Task requirements: Without any of their pictures, return all of the records exactly.

Stored data entries

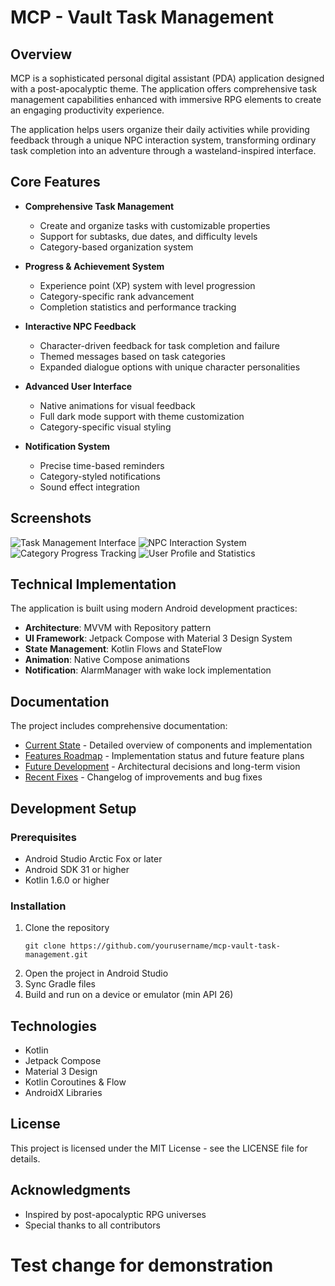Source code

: # MCP - Vault Task Management

## Overview

MCP is a sophisticated personal digital assistant (PDA) application designed with a post-apocalyptic theme. The application offers comprehensive task management capabilities enhanced with immersive RPG elements to create an engaging productivity experience.

The application helps users organize their daily activities while providing feedback through a unique NPC interaction system, transforming ordinary task completion into an adventure through a wasteland-inspired interface.

## Core Features

- **Comprehensive Task Management**
  - Create and organize tasks with customizable properties
  - Support for subtasks, due dates, and difficulty levels
  - Category-based organization system
  
- **Progress & Achievement System**
  - Experience point (XP) system with level progression
  - Category-specific rank advancement
  - Completion statistics and performance tracking
  
- **Interactive NPC Feedback**
  - Character-driven feedback for task completion and failure
  - Themed messages based on task categories
  - Expanded dialogue options with unique character personalities
  
- **Advanced User Interface**
  - Native animations for visual feedback
  - Full dark mode support with theme customization
  - Category-specific visual styling
  
- **Notification System**
  - Precise time-based reminders
  - Category-styled notifications
  - Sound effect integration

## Screenshots

![Task Management Interface](https://github.com/user-attachments/assets/042c97f3-04b8-486d-a5cd-587e35c9dbeb)
![NPC Interaction System](https://github.com/user-attachments/assets/ec4317f0-b718-4f12-b970-aa40f9e47f16)
![Category Progress Tracking](https://github.com/user-attachments/assets/d89a337d-52be-4e9b-a1c5-c256e69b9f2d)
![User Profile and Statistics](https://github.com/user-attachments/assets/10de3bb8-2fc0-4397-811b-084912d5d224)

## Technical Implementation

The application is built using modern Android development practices:

- **Architecture**: MVVM with Repository pattern
- **UI Framework**: Jetpack Compose with Material 3 Design System
- **State Management**: Kotlin Flows and StateFlow
- **Animation**: Native Compose animations
- **Notification**: AlarmManager with wake lock implementation

## Documentation

The project includes comprehensive documentation:

- [Current State](./CURRENT_STATE.md) - Detailed overview of components and implementation
- [Features Roadmap](./FEATURES.md) - Implementation status and future feature plans
- [Future Development](./FUTURE.md) - Architectural decisions and long-term vision
- [Recent Fixes](./RECENT_FIXES.md) - Changelog of improvements and bug fixes

## Development Setup

### Prerequisites
- Android Studio Arctic Fox or later
- Android SDK 31 or higher
- Kotlin 1.6.0 or higher

### Installation
1. Clone the repository
   ```
   git clone https://github.com/yourusername/mcp-vault-task-management.git
   ```
2. Open the project in Android Studio
3. Sync Gradle files
4. Build and run on a device or emulator (min API 26)

## Technologies

- Kotlin
- Jetpack Compose
- Material 3 Design
- Kotlin Coroutines & Flow
- AndroidX Libraries

## License

This project is licensed under the MIT License - see the LICENSE file for details.

## Acknowledgments

- Inspired by post-apocalyptic RPG universes
- Special thanks to all contributors

# Test change for demonstration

Task solution:
Source code

: # MCP - Vault Task Management

## Overview

MCP is a sophisticated personal digital assistant (PDA) application designed with a post-apocalyptic theme. The application offers comprehensive task management capabilities enhanced with immersive RPG elements to create an engaging productivity experience.

The application helps users organize their daily activities while providing feedback through a unique NPC interaction system, transforming ordinary task completion into an adventure through a wasteland-inspired interface.

## Core Features

- **Comprehensive Task Management**
  - Create and organize tasks with customizable properties
  - Support for subtasks, due dates, and difficulty levels
  - Category-based organization system
  
- **Progress & Achievement System**
  - Experience point (XP) system with level progression
  - Category-specific rank advancement
  - Completion statistics and performance tracking
  
- **Interactive NPC Feedback**
  - Character-driven feedback for task completion and failure
  - Themed messages based on task categories
  - Expanded dialogue options with unique character personalities
  
- **Advanced User Interface**
  - Native animations for visual feedback
  - Full dark mode support with theme customization
  - Category-specific visual styling
  
- **Notification System**
  - Precise time-based reminders
  - Category-styled notifications
  - Sound effect integration

## Screenshots

![Task Management Interface](https://github.com/user-attachments/assets/042c97f3-04b8-486d-a5cd-587e35c9dbeb)
![NPC Interaction System](https://github.com/user-attachments/assets/ec4317f0-b718-4f12-b970-aa40f9e47f16)
![Category Progress Tracking](https://github.com/user-attachments/assets/d89a337d-52be-4e9b-a1c5-c256e69b9f2d)
![User Profile and Statistics](https://github.com/user-attachments/assets/10de3bb8-2fc0-4397-811b-084912d5d224)

## Technical Implementation

The application is built using modern Android development practices:

- **Architecture**: MVVM with Repository pattern
- **UI Framework**: Jetpack Compose with Material 3 Design System
- **State Management**: Kotlin Flows and StateFlow
- **Animation**: Native Compose animations
- **Notification**: AlarmManager with wake lock implementation

## Documentation

The project includes comprehensive documentation:

- [Current State](./CURRENT_STATE.md) - Detailed overview of components and implementation
- [Features Roadmap](./FEATURES.md) - Implementation status and future feature plans
- [Future Development](./FUTURE.md) - Architectural decisions and long-term vision
- [Recent Fixes](./RECENT_FIXES.md) - Changelog of improvements and bug fixes

## Development Setup

### Prerequisites
- Android Studio Arctic Fox or later
- Android SDK 31 or higher
- Kotlin 1.6.0 or higher

### Installation
1. Clone the repository
   ```
   git clone https://github.com/yourusername/mcp-vault-task-management.git
   ```
2. Open the project in Android Studio
3. Sync Gradle files
4. Build and run on a device or emulator (min API 26)

## Technologies

- Kotlin
- Jetpack Compose
- Material 3 Design
- Kotlin Coroutines & Flow
- AndroidX Libraries

## License

This project is licensed under the MIT License - see the LICENSE file for details.

## Acknowledgments

- Inspired by post-apocalyptic RPG universes
- Special thanks to all contributors

# Test change for demonstration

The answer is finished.